Something broken got fixed!

I posted on a plumbing website my problem with having a stuck brass tub stopper.  A few plumbers answered and basically told me to dig out the pipe and replace it.  Not a bad idea, I suppose, if that's an option in your budget.

Listen, there's nothing I would have rather done than to tear out the bathroom and re-do it.  The mechanical in this house makes no sense.  There are three furnaces.  I'm pretty sure two would do the job.  I'd also really like to re-do the tub/shower/washer-dryer hookups.  Someday I'm gonna redo that room and take out the hookups and install a jetted tub.  The bathrooms upstairs are too small, but the one downstairs would work.

That's in the future.  The present requires a little bit more, well, inexpensive, alternatives.  I thought for sure a saws-all would work.  I didn't have one.  I do now, but because of the way the tub is installed, that's not gonna work.  I bought the battery operated one that works with all my other stuff.   Then I went to Harbor Freight and could have bought an electric one for $20.  Yeah, I know, it's Harbor Freight and I'm better off, but if you need some cheap tools you're not gonna beat on, they're a great option.

Anyway, the saws-all didn't work.  So I bought a set of rotary files.  And a hole saw at Lowe's.  The hole saw worked in busting the thing loose and in the process, damaging the flange on the tee. I went to use a rotary file on it and that's when I found it loose.  But loose and out of the hole, well, that's another thing entirely.  But a pair of needle nose vise grip pliers and now the drain is cleared, kinda.

I'd forgotten I'd dropped a screwdriver down the drain.  So, I found a  4" long grabber screw in my bucket of parts in the garage.  I took my long #2 phillips screwdriver and used some more JB weld to hold the screw to the screwdriver.  I was able to stick the grabber screw into the plastic handle of the screwdriver in the drain, and after twisting it in a few turns, I grabbed the screw head with a pair of lineman's pliers and pulled it out.

So the drain is cleared.  Now I need to replace the plumbing parts for the tub overflow.  The original got misplaced and then tossed during the basement remodel.  It got used for something else for a while and then I think it was thrown out.  I had to replace the stopper and the lever anyway and they make a kit.  Now the kit had a plastic stopper and had I used all of the parts in the kit, the stopper would stop and not just slow the flow of water as it does now.  And even with the kit, I still had to frankenstein the drain together using a piece of extension pipe that I just happened to have in the garage.  (Save everything that's not broken.  You never know when you'll need it.  The same rule applies to anything you know is a piece to something but you don't remember just exactly what.)  I had to cut the overflow drain piece to size, but guess what?  I have a saws-all.  No problem.

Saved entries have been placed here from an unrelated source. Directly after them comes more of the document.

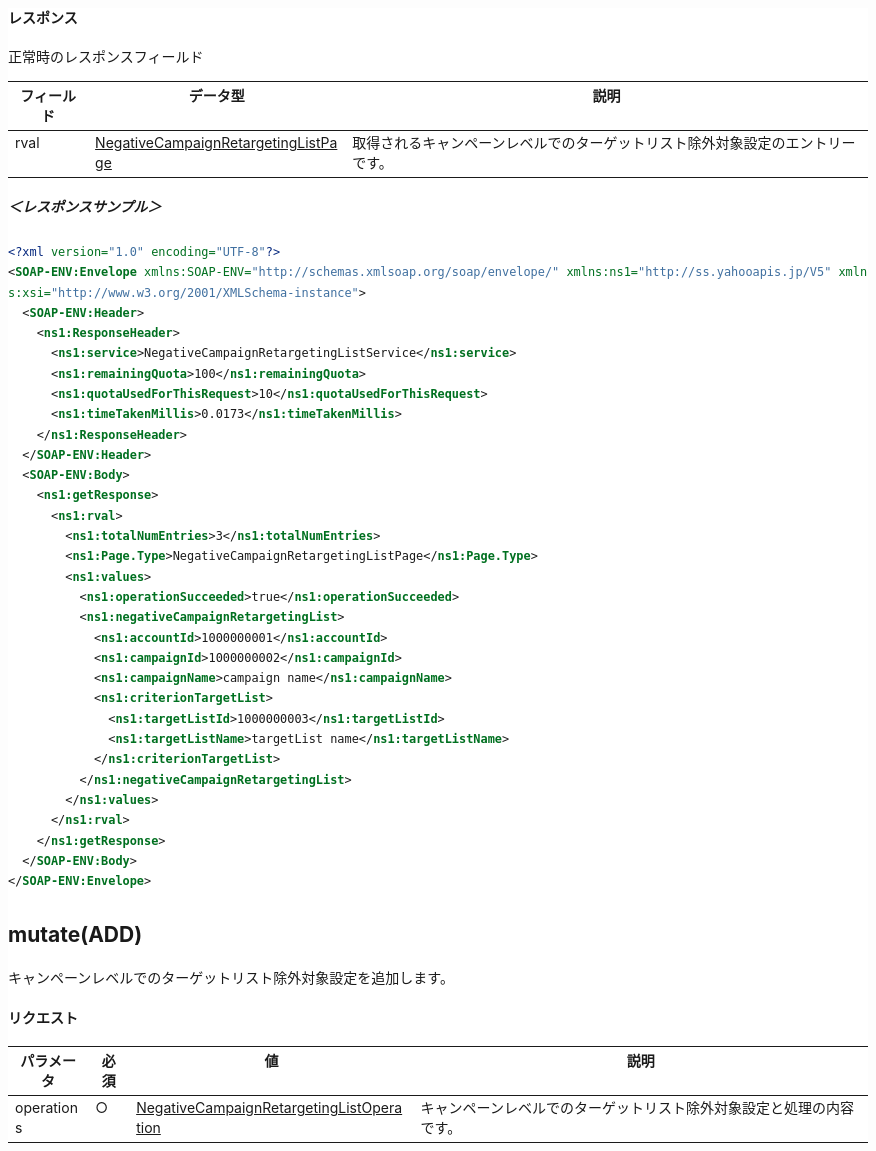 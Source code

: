 #### レスポンス
正常時のレスポンスフィールド

| フィールド | データ型 | 説明 | 
|---|---|---|
| rval | [NegativeCampaignRetargetingListPage](../data/NegativeCampaignRetargetingListPage.md) | 取得されるキャンペーンレベルでのターゲットリスト除外対象設定のエントリーです。 | 

##### ＜レスポンスサンプル＞
```xml
<?xml version="1.0" encoding="UTF-8"?>
<SOAP-ENV:Envelope xmlns:SOAP-ENV="http://schemas.xmlsoap.org/soap/envelope/" xmlns:ns1="http://ss.yahooapis.jp/V5" xmlns:xsi="http://www.w3.org/2001/XMLSchema-instance">
  <SOAP-ENV:Header>
    <ns1:ResponseHeader>
      <ns1:service>NegativeCampaignRetargetingListService</ns1:service>
      <ns1:remainingQuota>100</ns1:remainingQuota>
      <ns1:quotaUsedForThisRequest>10</ns1:quotaUsedForThisRequest>
      <ns1:timeTakenMillis>0.0173</ns1:timeTakenMillis>
    </ns1:ResponseHeader>
  </SOAP-ENV:Header>
  <SOAP-ENV:Body>
    <ns1:getResponse>
      <ns1:rval>
        <ns1:totalNumEntries>3</ns1:totalNumEntries>
        <ns1:Page.Type>NegativeCampaignRetargetingListPage</ns1:Page.Type>
        <ns1:values>
          <ns1:operationSucceeded>true</ns1:operationSucceeded>
          <ns1:negativeCampaignRetargetingList>
            <ns1:accountId>1000000001</ns1:accountId>
            <ns1:campaignId>1000000002</ns1:campaignId>
            <ns1:campaignName>campaign name</ns1:campaignName>
            <ns1:criterionTargetList>
              <ns1:targetListId>1000000003</ns1:targetListId>
              <ns1:targetListName>targetList name</ns1:targetListName>
            </ns1:criterionTargetList>
          </ns1:negativeCampaignRetargetingList>
        </ns1:values>
      </ns1:rval>
    </ns1:getResponse>
  </SOAP-ENV:Body>
</SOAP-ENV:Envelope>
```

## mutate(ADD)
キャンペーンレベルでのターゲットリスト除外対象設定を追加します。

#### リクエスト
| パラメータ | 必須 | 値 | 説明 | 
|---|---|---|---|
| operations | ○ | [NegativeCampaignRetargetingListOperation](../data/NegativeCampaignRetargetingListOperation.md) | キャンペーンレベルでのターゲットリスト除外対象設定と処理の内容です。 |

As I mentioned, I damaged the tee for the overflow and there's no practical way that thing is ever coming out of the floor without taking out much of the floor too.  That's where the JB weld comes back in.  Hey, I just need it to hold water, and only sometimes.  As for the stopper that's now a slower--that's why they make rubber stoppers.

Speaking of stoppers, the screw for the hair screen for the tub corroded and broke.  I drilled it out, re-tapped the hole and it's good to go.  I still have yet to use an easy-out in my lifetime and actually have it work.  Fortunately, the screw was brass, and what was left of it was really, really soft.  I had the drill bits and a tap and die set in the garage.

The plumbing parts, including JB weld were $30.  The tools were $70.  Everything costs $100 these days.  It's the new $50.

But it's fixed.  Something broken is fixed!!!!!!

I needed that today.  I had the worst day yesterday.  I've not been sleeping much and I'm just beat down emotionally and physically.  But something today went right.  RIGHT!

I didn't do any of this by myself.  I had help. God gives us gifts. He gave me the necessary smarts to complete the project without too much damage.  He provided the know how and the nudge to go with the hole-saw idea.  Had I put all of my tools back in their proper spots, I had a smaller hole saw I would have used and saved $10.  Now I have another to add to the collection.  He provided the money because of the overtime I was able to work.  I had everything I needed or found everything I needed at the stores I went to.  And for once, things went right.  Actually too right.  I would have been fine with a hole saw I found in a garage and I could've saved myself $70, but then I wouldn't have a saws all, rotary files, and a 1 1/2 inch hole saw.

They'll get used again, just not for a stuck tub stopper.